KINETIC-STUDIES ON TOLUENE METABOLISM IN ETHANOL-INDUCED AND PHENOBARBITAL-INDUCED RAT-LIVER MICROSOMES INVITRO

In vitro metabolism of toluene was investigated at substrate concentrations of 0.03-6.25 mM in liver microsomes from control and ethanol- and phenobarbital (PB)-treated rats. Three metabolites, benzylalcohol (BA), o- and p-cresol, were measured by high-performance liquid chromatograph. BA was the main metabolite of toluene, whereas o- and p-cresol contributed only 1.1-1.5% and 1.7-2.8% of total metabolites, respectively, in microsomes from control rats. Ethanol treatment showed little effect on the percentages of three metabolites, but PB increased the percentages of omicron- and rho-cresol to as high as 5.5% and 8.0%, respectively, following the increase in toluene concentration. There were two different isozymes with different K(m) involved in the side-chain hydroxylation of toluene in microsomes from control and ethanol-treated rats. One had a low K(m) value (0.13-0.17 mM) and could be greatly induced with ethanol treatment. The other was a high K(m) isozyme (0.60-0.87 mM).
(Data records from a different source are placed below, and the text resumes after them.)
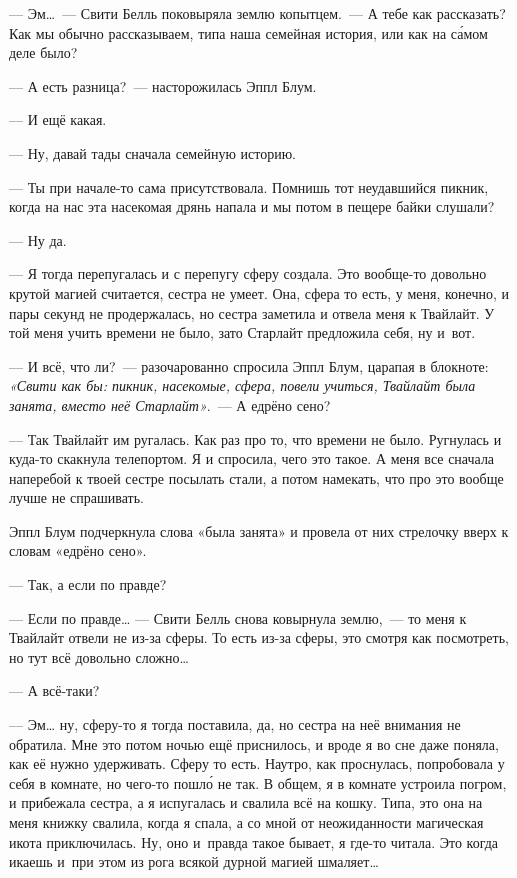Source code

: \documentclass[fontsize=11pt,a5paper,titlepage=firstcover]{scrbook}
\begin{document}
--- Эм{\ldots}~--- Свити Белль поковыряла землю копытцем.~--- А тебе как рассказать? Как мы обычно рассказываем, типа наша семейная история, или как на са́мом деле было?

--- А есть разница?~--- насторожилась Эппл Блум.

--- И ещё какая.

--- Ну, давай тады сначала семейную историю.

--- Ты при начале-то сама присутствовала. Помнишь тот неудавшийся пикник, когда на нас эта насекомая дрянь напала и мы потом в пещере байки слушали?

--- Ну да.

--- Я тогда перепугалась и с перепугу сферу создала. Это вообще-то довольно крутой магией считается, сестра не умеет. Она, сфера то есть, у меня, конечно, и пары секунд не продержалась, но сестра заметила и отвела меня к Твайлайт. У той меня учить времени не было, зато Старлайт предложила себя, ну и~вот.

--- И всё, что ли?~--- разочарованно спросила Эппл Блум, царапая в блокноте: \emph{«Свити как бы: пикник, насекомые, сфера, повели учиться, Твайлайт была занята, вместо неё Старлайт»}.~--- А едрёно сено?

--- Так Твайлайт им ругалась. Как раз про то, что времени не было. Ругнулась и куда-то скакнула телепортом. Я и спросила, чего это такое. А меня все сначала наперебой к твоей сестре посылать стали, а потом намекать, что про это вообще лучше не спрашивать.

Эппл Блум подчеркнула слова «была занята» и провела от них стрелочку вверх к словам «едрёно сено».

--- Так, а если по правде?

--- Если по правде{\ldots} --- Свити Белль снова ковырнула землю,~--- то меня к Твайлайт отвели не из-за сферы. То есть из-за сферы, это смотря как посмотреть, но тут всё довольно сложно{\ldots}

--- А всё-таки?

--- Эм{\ldots} ну, сферу-то я тогда поставила, да, но сестра на неё внимания не обратила. Мне это потом ночью ещё приснилось, и вроде я во сне даже поняла, как её нужно удерживать. Сферу то есть. Наутро, как проснулась, попробовала у себя в комнате, но чего-то пошло́ не так. В общем, я в комнате устроила погром, и прибежала сестра, а я испугалась и свалила всё на кошку. Типа, это она на меня книжку свалила, когда я спала, а со мной от неожиданности магическая икота приключилась. Ну, оно и~правда такое бывает, я где-то читала. Это когда икаешь и~при этом из рога всякой дурной магией шмаляет{\ldots}
\end{document}
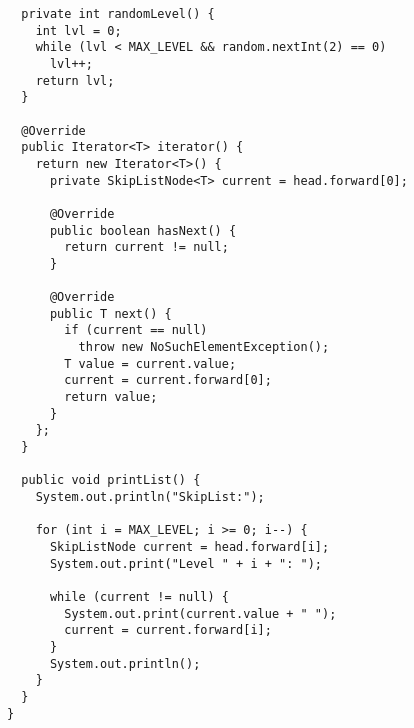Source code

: \begin{verbatim}
  private int randomLevel() {
    int lvl = 0;
    while (lvl < MAX_LEVEL && random.nextInt(2) == 0)
      lvl++;
    return lvl;
  }

  @Override
  public Iterator<T> iterator() {
    return new Iterator<T>() {
      private SkipListNode<T> current = head.forward[0];

      @Override
      public boolean hasNext() {
        return current != null;
      }

      @Override
      public T next() {
        if (current == null)
          throw new NoSuchElementException();
        T value = current.value;
        current = current.forward[0];
        return value;
      }
    };
  }

  public void printList() {
    System.out.println("SkipList:");

    for (int i = MAX_LEVEL; i >= 0; i--) {
      SkipListNode current = head.forward[i];
      System.out.print("Level " + i + ": ");

      while (current != null) {
        System.out.print(current.value + " ");
        current = current.forward[i];
      }
      System.out.println();
    }
  }
}
\end{verbatim}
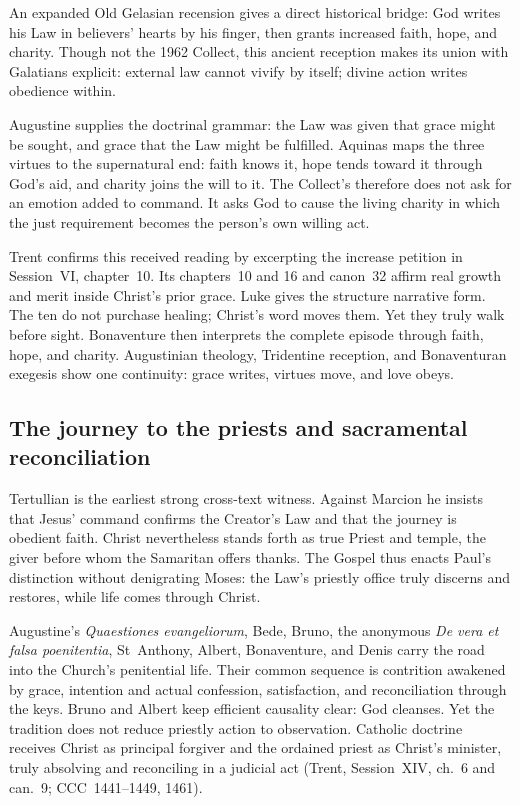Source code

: \ifdefined\TriptychSynthesisEdition\else
An expanded Old Gelasian recension gives a direct historical bridge: God
writes his Law in believers' hearts by his finger, then grants increased
faith, hope, and charity. Though not the 1962 Collect, this ancient reception
makes its union with Galatians explicit: external law cannot vivify by itself;
divine action writes obedience within.
\fi

Augustine supplies the doctrinal grammar: the Law was given that grace might
be sought, and grace that the Law might be fulfilled. Aquinas maps the three
virtues to the supernatural end: faith knows it, hope tends toward it through
God's aid, and charity joins the will to it. The Collect's  therefore does not ask for an emotion added to command. It asks God to
cause the living charity in which the just requirement becomes the person's
own willing act.

Trent confirms this received reading by excerpting the increase petition in
Session~VI, chapter~10. Its chapters~10 and 16 and canon~32 affirm real growth
and merit inside Christ's prior grace. Luke gives the structure narrative
form. The ten do not purchase healing; Christ's word moves them. Yet they truly
walk before sight. Bonaventure then interprets the complete episode through
faith, hope, and charity. Augustinian theology, Tridentine reception, and
Bonaventuran exegesis show one continuity: grace writes, virtues move, and
love obeys.

\subsection*{The journey to the priests and sacramental reconciliation\enspace
  }

Tertullian is the earliest strong cross-text witness. Against Marcion he
insists that Jesus' command confirms the Creator's Law and that the journey is
obedient faith. Christ nevertheless stands forth as true Priest and temple,
the giver before whom the Samaritan offers thanks. The Gospel thus enacts
Paul's distinction without denigrating Moses: the Law's priestly office truly
discerns and restores, while life comes through Christ.

Augustine's \emph{Quaestiones evangeliorum}, Bede, Bruno, the anonymous
\emph{De vera et falsa poenitentia}, St~Anthony, Albert, Bonaventure, and Denis
carry the road into the Church's penitential life. Their common sequence is
contrition awakened by grace, intention and actual confession, satisfaction,
and reconciliation through the keys. Bruno and Albert keep efficient causality
clear: God cleanses. Yet the tradition does not reduce priestly action to
observation. Catholic doctrine receives Christ as principal forgiver and the
ordained priest as Christ's minister, truly absolving and reconciling in a
judicial act (Trent, Session~XIV, ch.~6 and can.~9; CCC~1441--1449, 1461).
PB-induced isozyme showed a similar K(m) value to that of the high K(m) isozyme existing in microsomes from control and ethanol-treated rats. Two isozymes were involved in the formation of p-cresol in microsomes of control rats; the low-K(m) type had a similar value (0.15 mM) to the low isozyme of BA formation, but the high K(m) isozyme had a larger value (2.04 mM) than the high isozyme of BA. Only one enzyme responsible for o-cresol formation was detected in microsomes of control rats, and had a similar K(m) (2.11 mM) to that of the high K(m) isozyme of p-cresol. The high K(m) and low V(max) values of isozymes of aromatic hydroxylation account for the minor proportion of cresols. Ethanol and PB treatments enhanced the metabolism of toluene, but they differ in that the ethanol-inducible isozyme metabolized toluene at a faster rate at low substrate concentrations, whereas PB did so at high toluene concentrations. The possible involvement of subtypes of cytochrome P450, and the significance of the results in biological monitoring of toluene exposure are discussed.